Rubella virus (RUB) replicons with an in-frame deletion of 507 nucleotides between two Not I sites in the P150 nonstructural protein (Δ Not I) do not replicate (as detected by expression of a reporter gene encoded by the replicon) but can be amplified by wild-type helper virus (Tzeng et al., Virology 289: 63-73, 2001). Surprisingly, virus with Δ Not I was viable, and it was hypothesized that this was due to complementation of the Not I deletion by one of the virion structural protein genes.

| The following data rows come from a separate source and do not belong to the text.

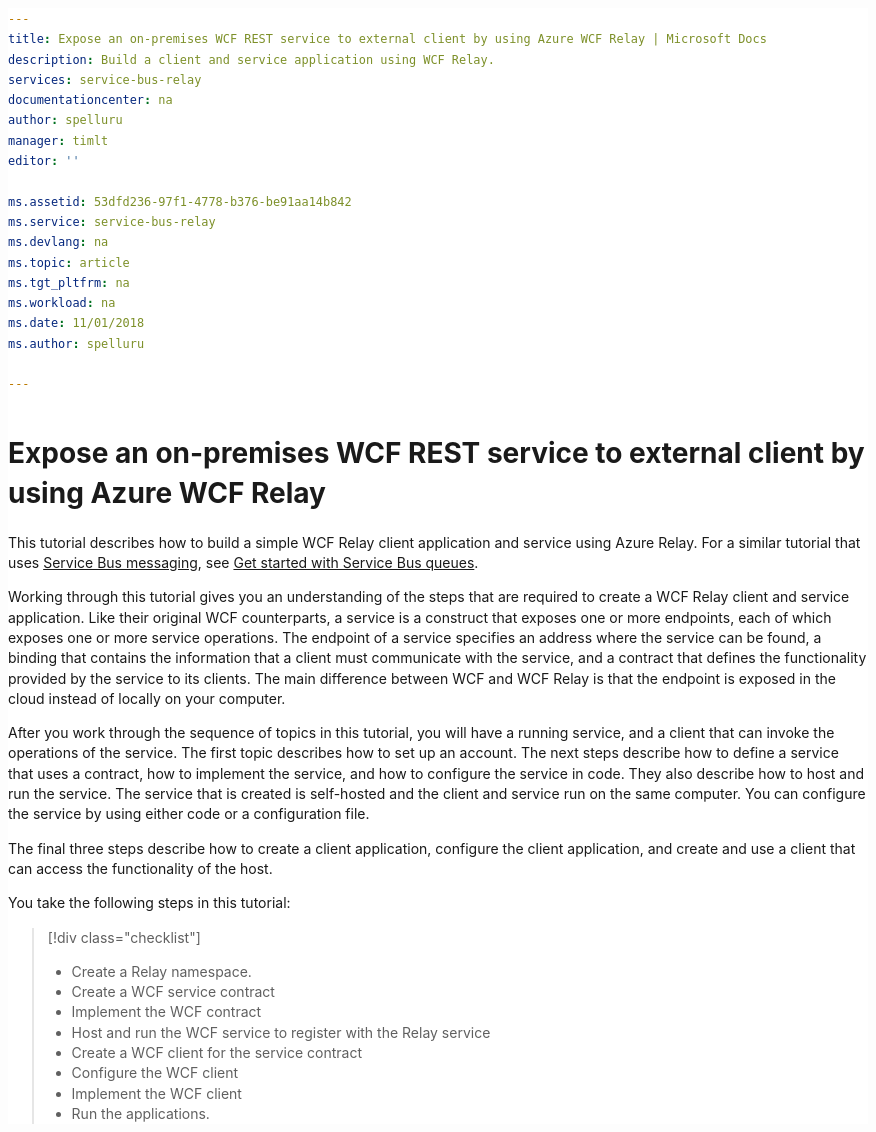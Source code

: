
 ```yaml
---
title: Expose an on-premises WCF REST service to external client by using Azure WCF Relay | Microsoft Docs
description: Build a client and service application using WCF Relay.
services: service-bus-relay
documentationcenter: na
author: spelluru
manager: timlt
editor: ''

ms.assetid: 53dfd236-97f1-4778-b376-be91aa14b842
ms.service: service-bus-relay
ms.devlang: na
ms.topic: article
ms.tgt_pltfrm: na
ms.workload: na
ms.date: 11/01/2018
ms.author: spelluru

---
```

# Expose an on-premises WCF REST service to external client by using Azure WCF Relay

This tutorial describes how to build a simple WCF Relay client application and service using Azure Relay. For a similar tutorial that uses [Service Bus messaging](../service-bus-messaging/service-bus-messaging-overview.md), see [Get started with Service Bus queues](../service-bus-messaging/service-bus-dotnet-get-started-with-queues.md).

Working through this tutorial gives you an understanding of the steps that are required to create a WCF Relay client and service application. Like their original WCF counterparts, a service is a construct that exposes one or more endpoints, each of which exposes one or more service operations. The endpoint of a service specifies an address where the service can be found, a binding that contains the information that a client must communicate with the service, and a contract that defines the functionality provided by the service to its clients. The main difference between WCF and WCF Relay is that the endpoint is exposed in the cloud instead of locally on your computer.

After you work through the sequence of topics in this tutorial, you will have a running service, and a client that can invoke the operations of the service. The first topic describes how to set up an account. The next steps describe how to define a service that uses a contract, how to implement the service, and how to configure the service in code. They also describe how to host and run the service. The service that is created is self-hosted and the client and service run on the same computer. You can configure the service by using either code or a configuration file.

The final three steps describe how to create a client application, configure the client application, and create and use a client that can access the functionality of the host.

You take the following steps in this tutorial:

> [!div class="checklist"]
> * Create a Relay namespace.
> * Create a WCF service contract
> * Implement the WCF contract
> * Host and run the WCF service to register with the Relay service
> * Create a WCF client for the service contract
> * Configure the WCF client
> * Implement the WCF client
> * Run the applications. 


[2]: ./media/service-bus-relay-tutorial/create-console-app.png
[3]: ./media/service-bus-relay-tutorial/install-nuget.png
[5]: ./media/service-bus-relay-tutorial/set-projects.png
[6]: ./media/service-bus-relay-tutorial/set-depend.png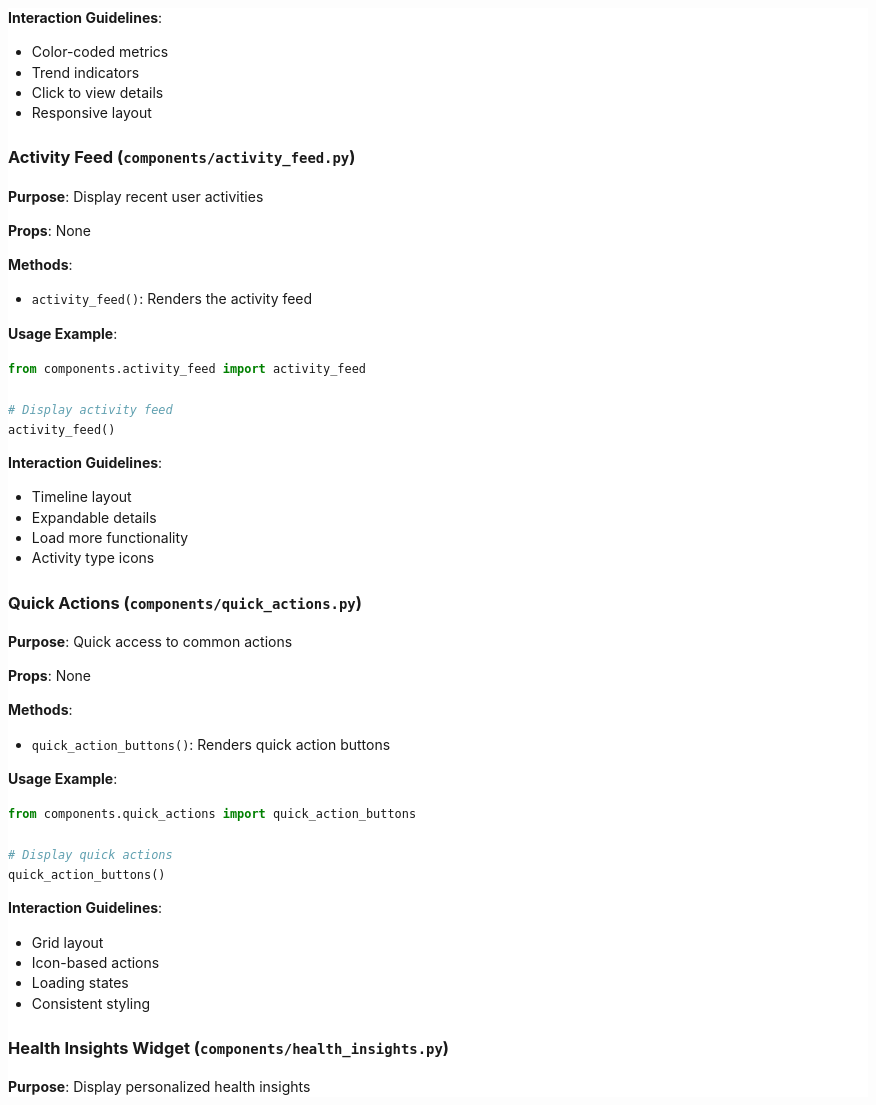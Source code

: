 **Interaction Guidelines**:
- Color-coded metrics
- Trend indicators
- Click to view details
- Responsive layout

### Activity Feed (`components/activity_feed.py`)

**Purpose**: Display recent user activities

**Props**: None

**Methods**:
- `activity_feed()`: Renders the activity feed

**Usage Example**:
```python
from components.activity_feed import activity_feed

# Display activity feed
activity_feed()
```

**Interaction Guidelines**:
- Timeline layout
- Expandable details
- Load more functionality
- Activity type icons

### Quick Actions (`components/quick_actions.py`)

**Purpose**: Quick access to common actions

**Props**: None

**Methods**:
- `quick_action_buttons()`: Renders quick action buttons

**Usage Example**:
```python
from components.quick_actions import quick_action_buttons

# Display quick actions
quick_action_buttons()
```

**Interaction Guidelines**:
- Grid layout
- Icon-based actions
- Loading states
- Consistent styling

### Health Insights Widget (`components/health_insights.py`)

**Purpose**: Display personalized health insights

Introduction of the capsid (C) protein gene into Δ Not I-containing replicons as an in-frame fusion with a reporter gene or cotransfection with both Δ Not I replicons and RUB replicon or plasmid constructs containing the C gene resulted in replication of the Δ Not I replicon, confirming the hypothesis that the C gene was the structural protein gene responsible for complementation and demonstrating that complementation could occur either in cis or in trans . Approximately the 5′ one-third of the C gene was necessary for complementation. Mutations that prevented translation of the C protein while minimally disturbing the C gene sequence abrogated complementation, while synonymous codon mutations that changed the C gene sequence without affecting the amino acid sequence at the 5′ end of the C gene had no effect on complementation, indicating that the C protein, not the C gene RNA, was the moiety responsible for complementation. Complementation occurred at a basic step in the virus replication cycle, because Δ Not I replicons failed to accumulate detectable virus-specific RNA.